He meant the girl, obviously. Why did he say that? Did he suspect Monsieur Monde of some ulterior motive?

“If you need anything else, don't hesitate to ask. I'm here until six in the morning.”

And he went back to lean on his elbows on the mahogany counter, pulled out an open book from under it, and started reading again.

When Monsieur Monde returned to the bedroom with a teapot in his hand, the woman had fallen asleep, or was pretending to sleep. He felt embarrassed, because her dress was hitched up very high, showing part of her thigh above her stocking. He felt no desire, he had no secret thoughts.

“Mademoiselle …”

She barely raised her listless lids.

“You've got to drink this.… I'd even advise you, if you feel up to it, to bring some of it up again, for safety's sake, so as to clear out your stomach.…”

It worried him to see the misty, faraway look in her eyes. She did not stir.

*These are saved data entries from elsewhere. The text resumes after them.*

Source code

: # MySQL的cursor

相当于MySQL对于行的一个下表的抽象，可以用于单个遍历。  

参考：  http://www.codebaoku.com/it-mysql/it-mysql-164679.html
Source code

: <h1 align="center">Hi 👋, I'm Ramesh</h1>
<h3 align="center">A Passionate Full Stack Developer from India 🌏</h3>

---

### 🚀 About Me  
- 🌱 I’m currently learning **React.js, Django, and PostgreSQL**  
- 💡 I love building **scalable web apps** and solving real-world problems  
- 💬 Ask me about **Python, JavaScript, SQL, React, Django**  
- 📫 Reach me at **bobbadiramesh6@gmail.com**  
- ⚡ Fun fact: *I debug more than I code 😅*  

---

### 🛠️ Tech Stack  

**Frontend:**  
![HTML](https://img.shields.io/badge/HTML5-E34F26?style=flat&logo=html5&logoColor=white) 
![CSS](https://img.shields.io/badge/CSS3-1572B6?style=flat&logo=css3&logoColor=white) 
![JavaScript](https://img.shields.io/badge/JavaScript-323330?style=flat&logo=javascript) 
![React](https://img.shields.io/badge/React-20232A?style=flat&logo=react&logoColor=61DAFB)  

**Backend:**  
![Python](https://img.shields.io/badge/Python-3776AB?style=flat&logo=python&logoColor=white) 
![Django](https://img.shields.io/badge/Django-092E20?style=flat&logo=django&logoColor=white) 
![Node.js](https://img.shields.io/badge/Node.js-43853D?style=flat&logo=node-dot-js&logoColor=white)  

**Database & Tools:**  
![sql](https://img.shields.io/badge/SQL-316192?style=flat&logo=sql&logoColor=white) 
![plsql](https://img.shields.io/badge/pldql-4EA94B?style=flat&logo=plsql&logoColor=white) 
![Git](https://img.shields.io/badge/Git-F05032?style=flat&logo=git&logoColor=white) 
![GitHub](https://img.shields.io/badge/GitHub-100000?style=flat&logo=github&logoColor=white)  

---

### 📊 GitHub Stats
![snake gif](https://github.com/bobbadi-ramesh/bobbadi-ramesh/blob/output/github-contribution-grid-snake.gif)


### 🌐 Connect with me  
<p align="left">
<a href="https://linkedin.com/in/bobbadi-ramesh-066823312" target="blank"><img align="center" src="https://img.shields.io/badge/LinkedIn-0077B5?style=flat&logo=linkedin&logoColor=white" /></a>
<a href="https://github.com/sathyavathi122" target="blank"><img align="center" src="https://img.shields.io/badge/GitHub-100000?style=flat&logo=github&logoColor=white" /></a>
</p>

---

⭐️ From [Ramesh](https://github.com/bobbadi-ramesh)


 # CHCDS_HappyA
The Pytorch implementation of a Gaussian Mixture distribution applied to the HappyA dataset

He raised her body and held the cup to her lips.

“Drink …”

“It's hot.…”

The syllables were blurred and indistinct, as if her tongue were too thick.

“Drink it anyway.…”

He forced her to, made her vomit once more, but this time she shook with painful hiccups for a long time and seemed to bear him a grudge for this additional suffering.

“We'll feel safer now.…”

Probably because she was choking, she passed one hand over her shoulder, slipped it under her dress, unfastened her brassière, and, in a gesture that was unfamiliar to him and that shocked him, managed to pull it off and throw it onto the floor.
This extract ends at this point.